- [TRY IT]: Look through the entries below and extract exactly the lines from the one containing "một cô gái mạnh mẽ" through the one containing "[sexplanations](https://www.youtube.com/@sexplanations)", ends included.

- [Records from a dataset]:
= Beginning of Section =
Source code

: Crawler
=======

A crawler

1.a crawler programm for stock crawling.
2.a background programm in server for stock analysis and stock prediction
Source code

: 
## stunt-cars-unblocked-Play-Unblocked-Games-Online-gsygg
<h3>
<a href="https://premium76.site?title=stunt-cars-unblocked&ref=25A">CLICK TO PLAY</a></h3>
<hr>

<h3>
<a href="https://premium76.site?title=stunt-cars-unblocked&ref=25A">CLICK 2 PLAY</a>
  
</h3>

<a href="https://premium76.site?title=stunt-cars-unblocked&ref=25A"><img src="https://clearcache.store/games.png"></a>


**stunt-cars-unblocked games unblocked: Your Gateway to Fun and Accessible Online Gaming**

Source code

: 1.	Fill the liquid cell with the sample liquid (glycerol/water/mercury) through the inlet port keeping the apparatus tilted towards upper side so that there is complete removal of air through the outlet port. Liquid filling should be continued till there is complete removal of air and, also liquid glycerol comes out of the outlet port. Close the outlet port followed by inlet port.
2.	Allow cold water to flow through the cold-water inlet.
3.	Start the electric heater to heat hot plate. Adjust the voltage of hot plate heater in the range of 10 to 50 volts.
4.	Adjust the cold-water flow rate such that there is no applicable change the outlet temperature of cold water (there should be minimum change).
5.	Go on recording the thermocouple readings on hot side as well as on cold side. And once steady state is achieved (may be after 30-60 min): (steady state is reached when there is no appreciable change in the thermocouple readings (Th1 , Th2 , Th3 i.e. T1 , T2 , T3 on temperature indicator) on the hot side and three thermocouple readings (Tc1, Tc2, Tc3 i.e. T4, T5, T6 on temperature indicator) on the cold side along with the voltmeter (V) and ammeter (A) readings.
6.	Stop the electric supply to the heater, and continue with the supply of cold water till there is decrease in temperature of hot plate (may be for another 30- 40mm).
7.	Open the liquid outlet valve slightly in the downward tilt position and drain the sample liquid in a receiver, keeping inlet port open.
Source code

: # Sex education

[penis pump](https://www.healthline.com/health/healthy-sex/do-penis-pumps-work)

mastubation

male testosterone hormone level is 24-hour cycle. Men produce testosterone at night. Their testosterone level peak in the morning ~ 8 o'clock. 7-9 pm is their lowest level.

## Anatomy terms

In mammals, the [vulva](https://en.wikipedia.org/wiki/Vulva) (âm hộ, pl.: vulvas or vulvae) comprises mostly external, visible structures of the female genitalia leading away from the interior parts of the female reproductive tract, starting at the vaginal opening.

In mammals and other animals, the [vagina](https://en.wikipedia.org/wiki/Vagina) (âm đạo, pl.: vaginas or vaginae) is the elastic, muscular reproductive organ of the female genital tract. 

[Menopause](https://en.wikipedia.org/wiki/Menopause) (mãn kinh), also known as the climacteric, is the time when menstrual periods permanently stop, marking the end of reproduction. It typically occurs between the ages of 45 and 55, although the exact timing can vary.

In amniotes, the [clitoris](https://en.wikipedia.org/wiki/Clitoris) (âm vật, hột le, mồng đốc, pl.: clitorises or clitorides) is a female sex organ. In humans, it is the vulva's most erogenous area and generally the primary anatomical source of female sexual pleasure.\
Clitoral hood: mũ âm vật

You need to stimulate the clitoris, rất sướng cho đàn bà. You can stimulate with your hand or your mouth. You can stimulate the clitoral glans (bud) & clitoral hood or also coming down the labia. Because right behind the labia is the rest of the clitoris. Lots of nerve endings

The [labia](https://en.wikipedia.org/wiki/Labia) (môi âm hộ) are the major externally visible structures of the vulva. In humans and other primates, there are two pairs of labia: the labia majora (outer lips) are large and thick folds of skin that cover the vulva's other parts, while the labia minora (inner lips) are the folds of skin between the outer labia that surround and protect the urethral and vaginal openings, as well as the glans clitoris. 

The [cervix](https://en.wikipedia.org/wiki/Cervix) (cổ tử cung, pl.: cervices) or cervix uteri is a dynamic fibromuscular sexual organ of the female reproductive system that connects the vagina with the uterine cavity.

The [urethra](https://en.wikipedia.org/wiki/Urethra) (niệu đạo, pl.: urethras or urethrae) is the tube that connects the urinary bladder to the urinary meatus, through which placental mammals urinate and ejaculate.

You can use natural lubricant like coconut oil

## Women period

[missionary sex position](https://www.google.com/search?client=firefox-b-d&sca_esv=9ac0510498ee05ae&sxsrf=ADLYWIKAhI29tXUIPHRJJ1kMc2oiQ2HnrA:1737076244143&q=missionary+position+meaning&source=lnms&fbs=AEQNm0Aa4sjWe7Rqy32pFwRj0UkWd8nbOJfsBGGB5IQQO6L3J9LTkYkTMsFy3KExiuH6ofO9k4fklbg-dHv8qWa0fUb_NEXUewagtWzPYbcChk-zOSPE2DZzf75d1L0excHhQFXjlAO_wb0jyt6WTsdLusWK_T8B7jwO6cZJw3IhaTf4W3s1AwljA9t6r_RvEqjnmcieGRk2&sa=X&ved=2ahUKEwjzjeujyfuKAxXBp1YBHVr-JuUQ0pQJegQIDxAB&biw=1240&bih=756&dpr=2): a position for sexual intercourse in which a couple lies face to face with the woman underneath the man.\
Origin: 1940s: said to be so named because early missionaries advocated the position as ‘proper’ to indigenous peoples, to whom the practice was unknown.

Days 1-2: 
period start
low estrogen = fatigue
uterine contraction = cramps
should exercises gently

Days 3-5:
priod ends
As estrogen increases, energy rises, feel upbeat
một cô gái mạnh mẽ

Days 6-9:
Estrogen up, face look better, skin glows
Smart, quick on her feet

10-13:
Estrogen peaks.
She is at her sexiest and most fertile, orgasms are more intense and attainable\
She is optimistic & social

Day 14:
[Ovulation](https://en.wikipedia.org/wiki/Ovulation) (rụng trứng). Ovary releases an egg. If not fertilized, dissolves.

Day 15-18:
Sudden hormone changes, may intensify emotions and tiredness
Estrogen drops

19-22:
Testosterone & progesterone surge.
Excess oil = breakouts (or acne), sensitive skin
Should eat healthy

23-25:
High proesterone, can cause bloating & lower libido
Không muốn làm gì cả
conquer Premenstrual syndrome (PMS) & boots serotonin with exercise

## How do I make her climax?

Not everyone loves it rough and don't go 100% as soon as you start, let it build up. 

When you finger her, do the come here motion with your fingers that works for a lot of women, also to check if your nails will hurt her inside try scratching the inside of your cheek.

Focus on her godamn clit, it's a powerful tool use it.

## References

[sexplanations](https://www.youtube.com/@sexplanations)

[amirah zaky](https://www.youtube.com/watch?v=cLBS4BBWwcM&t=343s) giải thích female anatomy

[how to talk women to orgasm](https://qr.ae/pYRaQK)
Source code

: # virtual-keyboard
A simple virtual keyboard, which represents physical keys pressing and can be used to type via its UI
= End of Section =
- [ANSWER FOR THIS EXERCISE]:
một cô gái mạnh mẽ

Days 6-9:
Estrogen up, face look better, skin glows
Smart, quick on her feet

10-13:
Estrogen peaks.
She is at her sexiest and most fertile, orgasms are more intense and attainable\
She is optimistic & social

Day 14:
[Ovulation](https://en.wikipedia.org/wiki/Ovulation) (rụng trứng). Ovary releases an egg. If not fertilized, dissolves.

Day 15-18:
Sudden hormone changes, may intensify emotions and tiredness
Estrogen drops

19-22:
Testosterone & progesterone surge.
Excess oil = breakouts (or acne), sensitive skin
Should eat healthy

23-25:
High proesterone, can cause bloating & lower libido
Không muốn làm gì cả
conquer Premenstrual syndrome (PMS) & boots serotonin with exercise

## How do I make her climax?

Not everyone loves it rough and don't go 100% as soon as you start, let it build up. 

When you finger her, do the come here motion with your fingers that works for a lot of women, also to check if your nails will hurt her inside try scratching the inside of your cheek.

Focus on her godamn clit, it's a powerful tool use it.

## References

[sexplanations](https://www.youtube.com/@sexplanations)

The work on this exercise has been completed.